● Exercise brief
Look through the records below, and copy out every line that holds the string "html".

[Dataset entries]

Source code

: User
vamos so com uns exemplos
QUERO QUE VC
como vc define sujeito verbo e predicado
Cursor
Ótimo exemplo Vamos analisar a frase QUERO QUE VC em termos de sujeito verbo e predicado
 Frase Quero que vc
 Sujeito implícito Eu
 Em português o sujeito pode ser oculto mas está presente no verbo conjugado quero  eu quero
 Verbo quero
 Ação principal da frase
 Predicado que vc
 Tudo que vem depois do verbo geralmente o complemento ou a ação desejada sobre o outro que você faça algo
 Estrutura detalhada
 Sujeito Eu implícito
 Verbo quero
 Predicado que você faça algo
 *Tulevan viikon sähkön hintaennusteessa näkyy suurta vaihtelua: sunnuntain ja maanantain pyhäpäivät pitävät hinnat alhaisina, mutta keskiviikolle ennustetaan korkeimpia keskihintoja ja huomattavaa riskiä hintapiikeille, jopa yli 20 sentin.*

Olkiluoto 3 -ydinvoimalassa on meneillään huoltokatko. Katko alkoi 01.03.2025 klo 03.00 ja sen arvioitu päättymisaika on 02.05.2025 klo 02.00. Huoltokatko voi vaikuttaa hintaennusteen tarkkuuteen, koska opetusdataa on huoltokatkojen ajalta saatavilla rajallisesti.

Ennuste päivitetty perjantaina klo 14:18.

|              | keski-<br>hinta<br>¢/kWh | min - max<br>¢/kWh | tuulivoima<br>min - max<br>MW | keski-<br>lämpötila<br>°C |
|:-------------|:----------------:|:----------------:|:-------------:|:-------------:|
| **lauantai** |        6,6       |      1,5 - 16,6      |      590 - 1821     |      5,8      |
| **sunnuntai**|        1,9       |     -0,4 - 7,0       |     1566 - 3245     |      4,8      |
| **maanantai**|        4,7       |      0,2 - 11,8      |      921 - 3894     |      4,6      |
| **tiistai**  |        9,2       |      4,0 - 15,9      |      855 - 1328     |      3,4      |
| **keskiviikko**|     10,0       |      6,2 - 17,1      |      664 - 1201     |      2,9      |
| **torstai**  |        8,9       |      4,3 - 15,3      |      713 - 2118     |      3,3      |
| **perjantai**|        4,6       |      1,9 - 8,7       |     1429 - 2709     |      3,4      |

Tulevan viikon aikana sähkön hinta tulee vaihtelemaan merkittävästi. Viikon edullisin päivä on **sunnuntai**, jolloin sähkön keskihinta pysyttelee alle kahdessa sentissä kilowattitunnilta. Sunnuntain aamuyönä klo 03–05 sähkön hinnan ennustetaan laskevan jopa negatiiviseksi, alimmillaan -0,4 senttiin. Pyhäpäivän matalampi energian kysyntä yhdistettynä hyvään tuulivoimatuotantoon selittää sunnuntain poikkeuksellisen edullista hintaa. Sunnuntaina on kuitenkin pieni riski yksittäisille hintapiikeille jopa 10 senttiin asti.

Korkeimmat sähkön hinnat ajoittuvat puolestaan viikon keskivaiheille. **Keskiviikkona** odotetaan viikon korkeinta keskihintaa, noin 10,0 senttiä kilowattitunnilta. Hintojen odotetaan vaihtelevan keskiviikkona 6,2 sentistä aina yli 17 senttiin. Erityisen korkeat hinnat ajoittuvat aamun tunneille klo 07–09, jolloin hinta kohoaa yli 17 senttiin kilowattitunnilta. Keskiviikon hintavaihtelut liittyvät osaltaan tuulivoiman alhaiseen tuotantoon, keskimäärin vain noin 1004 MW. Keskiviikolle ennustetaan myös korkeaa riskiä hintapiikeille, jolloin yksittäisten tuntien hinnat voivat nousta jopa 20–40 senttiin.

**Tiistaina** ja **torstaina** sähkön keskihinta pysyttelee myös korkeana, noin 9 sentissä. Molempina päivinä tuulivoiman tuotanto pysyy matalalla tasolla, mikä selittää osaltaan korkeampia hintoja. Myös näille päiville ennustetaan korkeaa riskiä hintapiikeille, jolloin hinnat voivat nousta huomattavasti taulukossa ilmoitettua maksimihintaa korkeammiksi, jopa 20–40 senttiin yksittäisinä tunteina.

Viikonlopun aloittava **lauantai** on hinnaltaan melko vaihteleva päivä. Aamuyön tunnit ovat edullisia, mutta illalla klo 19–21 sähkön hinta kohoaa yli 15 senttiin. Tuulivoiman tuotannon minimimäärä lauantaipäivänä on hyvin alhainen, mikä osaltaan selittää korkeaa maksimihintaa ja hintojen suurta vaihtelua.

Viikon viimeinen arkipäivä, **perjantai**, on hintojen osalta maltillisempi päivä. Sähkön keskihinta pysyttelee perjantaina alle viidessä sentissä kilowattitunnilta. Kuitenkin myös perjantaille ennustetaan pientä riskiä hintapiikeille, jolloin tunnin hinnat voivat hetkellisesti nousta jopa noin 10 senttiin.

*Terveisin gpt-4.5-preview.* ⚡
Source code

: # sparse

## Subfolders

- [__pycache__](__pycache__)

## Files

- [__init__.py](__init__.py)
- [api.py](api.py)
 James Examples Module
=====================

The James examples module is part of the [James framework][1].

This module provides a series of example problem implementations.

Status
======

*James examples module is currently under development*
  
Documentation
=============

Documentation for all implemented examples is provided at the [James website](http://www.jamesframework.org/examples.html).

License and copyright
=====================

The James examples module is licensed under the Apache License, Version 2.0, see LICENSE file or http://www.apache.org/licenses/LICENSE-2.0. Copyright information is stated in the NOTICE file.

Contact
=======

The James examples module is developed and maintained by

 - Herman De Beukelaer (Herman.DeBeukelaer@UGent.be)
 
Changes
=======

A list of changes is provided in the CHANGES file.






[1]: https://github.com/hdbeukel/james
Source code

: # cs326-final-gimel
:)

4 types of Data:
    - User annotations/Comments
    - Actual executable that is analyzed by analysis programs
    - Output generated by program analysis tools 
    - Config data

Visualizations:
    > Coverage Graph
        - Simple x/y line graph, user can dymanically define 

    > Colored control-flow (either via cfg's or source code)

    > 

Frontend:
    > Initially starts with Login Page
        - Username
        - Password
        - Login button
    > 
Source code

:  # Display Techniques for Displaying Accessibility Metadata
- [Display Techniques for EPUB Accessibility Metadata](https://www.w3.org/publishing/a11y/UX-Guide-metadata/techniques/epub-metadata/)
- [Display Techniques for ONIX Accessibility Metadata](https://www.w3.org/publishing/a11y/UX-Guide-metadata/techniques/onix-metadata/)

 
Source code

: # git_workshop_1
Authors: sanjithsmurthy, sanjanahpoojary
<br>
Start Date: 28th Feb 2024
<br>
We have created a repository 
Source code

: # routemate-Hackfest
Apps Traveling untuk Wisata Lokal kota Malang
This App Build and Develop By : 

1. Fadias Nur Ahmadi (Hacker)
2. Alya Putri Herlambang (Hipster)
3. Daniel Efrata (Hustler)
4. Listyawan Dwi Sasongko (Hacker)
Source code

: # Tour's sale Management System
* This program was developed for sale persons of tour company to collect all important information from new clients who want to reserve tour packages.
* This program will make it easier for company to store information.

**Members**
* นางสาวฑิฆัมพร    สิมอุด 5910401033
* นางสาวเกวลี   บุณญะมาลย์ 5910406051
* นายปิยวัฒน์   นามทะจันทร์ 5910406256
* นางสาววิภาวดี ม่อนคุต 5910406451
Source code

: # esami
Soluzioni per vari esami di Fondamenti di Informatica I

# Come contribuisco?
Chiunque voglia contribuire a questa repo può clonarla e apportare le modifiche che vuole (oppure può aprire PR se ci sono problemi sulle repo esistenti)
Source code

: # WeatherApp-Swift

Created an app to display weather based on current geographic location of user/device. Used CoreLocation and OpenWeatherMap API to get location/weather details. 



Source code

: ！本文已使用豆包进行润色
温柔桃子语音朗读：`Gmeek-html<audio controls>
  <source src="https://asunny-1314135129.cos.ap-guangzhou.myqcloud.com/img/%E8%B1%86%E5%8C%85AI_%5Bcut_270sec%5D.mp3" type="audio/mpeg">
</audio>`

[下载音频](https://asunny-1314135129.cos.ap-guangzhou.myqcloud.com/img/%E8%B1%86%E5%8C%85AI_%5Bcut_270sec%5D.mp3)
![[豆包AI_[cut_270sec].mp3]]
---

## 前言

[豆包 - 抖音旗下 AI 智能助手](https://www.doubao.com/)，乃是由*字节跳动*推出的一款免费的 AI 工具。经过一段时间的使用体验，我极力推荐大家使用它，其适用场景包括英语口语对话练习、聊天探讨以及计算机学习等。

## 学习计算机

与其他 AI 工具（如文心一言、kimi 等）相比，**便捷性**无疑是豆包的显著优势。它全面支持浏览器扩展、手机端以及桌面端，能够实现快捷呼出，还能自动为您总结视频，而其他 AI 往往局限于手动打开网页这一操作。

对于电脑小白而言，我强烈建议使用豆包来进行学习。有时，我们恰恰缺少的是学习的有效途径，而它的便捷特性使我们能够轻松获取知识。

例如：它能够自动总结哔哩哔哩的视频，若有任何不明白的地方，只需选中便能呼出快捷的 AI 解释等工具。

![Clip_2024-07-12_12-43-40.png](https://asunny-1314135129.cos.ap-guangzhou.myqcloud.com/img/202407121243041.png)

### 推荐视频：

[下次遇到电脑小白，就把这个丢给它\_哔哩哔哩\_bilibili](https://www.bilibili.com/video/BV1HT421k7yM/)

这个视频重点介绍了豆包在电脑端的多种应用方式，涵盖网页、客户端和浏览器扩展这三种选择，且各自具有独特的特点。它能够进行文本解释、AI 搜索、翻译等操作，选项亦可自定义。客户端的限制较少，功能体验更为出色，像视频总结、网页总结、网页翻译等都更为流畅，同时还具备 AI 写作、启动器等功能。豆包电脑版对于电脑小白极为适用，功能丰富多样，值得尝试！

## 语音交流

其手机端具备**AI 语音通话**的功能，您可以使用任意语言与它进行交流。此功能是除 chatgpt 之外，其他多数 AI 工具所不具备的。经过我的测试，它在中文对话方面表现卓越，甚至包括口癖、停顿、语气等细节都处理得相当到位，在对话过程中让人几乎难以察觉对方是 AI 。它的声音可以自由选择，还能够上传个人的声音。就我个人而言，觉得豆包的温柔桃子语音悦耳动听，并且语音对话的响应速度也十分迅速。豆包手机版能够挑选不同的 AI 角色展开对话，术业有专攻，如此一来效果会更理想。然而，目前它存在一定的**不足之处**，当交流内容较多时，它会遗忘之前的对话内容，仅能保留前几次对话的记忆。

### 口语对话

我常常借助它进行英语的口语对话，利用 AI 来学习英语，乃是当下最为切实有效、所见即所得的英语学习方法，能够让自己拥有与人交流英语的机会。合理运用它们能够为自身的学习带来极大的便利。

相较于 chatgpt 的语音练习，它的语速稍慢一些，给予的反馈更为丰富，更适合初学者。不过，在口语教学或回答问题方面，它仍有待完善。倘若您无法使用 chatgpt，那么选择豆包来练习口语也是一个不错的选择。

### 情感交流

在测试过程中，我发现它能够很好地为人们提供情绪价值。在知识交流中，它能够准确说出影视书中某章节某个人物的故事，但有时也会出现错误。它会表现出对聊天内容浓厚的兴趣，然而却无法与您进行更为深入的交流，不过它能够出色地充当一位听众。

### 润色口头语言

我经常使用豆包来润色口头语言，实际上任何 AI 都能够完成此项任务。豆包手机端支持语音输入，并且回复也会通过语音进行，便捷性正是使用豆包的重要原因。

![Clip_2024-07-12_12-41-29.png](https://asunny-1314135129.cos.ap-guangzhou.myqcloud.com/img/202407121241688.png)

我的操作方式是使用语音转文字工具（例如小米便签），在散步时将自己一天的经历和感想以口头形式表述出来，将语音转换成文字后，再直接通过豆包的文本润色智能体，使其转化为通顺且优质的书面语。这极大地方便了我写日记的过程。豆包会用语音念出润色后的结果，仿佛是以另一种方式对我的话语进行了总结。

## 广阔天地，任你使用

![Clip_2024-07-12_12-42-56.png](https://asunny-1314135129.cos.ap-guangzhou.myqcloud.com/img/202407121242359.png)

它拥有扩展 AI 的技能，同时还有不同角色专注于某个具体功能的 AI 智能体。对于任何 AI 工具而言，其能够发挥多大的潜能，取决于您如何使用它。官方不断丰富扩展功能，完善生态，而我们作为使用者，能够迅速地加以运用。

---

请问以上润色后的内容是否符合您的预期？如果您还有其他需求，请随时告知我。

● Answer to the exercise
Documentation for all implemented examples is provided at the [James website](http://www.jamesframework.org/examples.html).
温柔桃子语音朗读：`Gmeek-html<audio controls>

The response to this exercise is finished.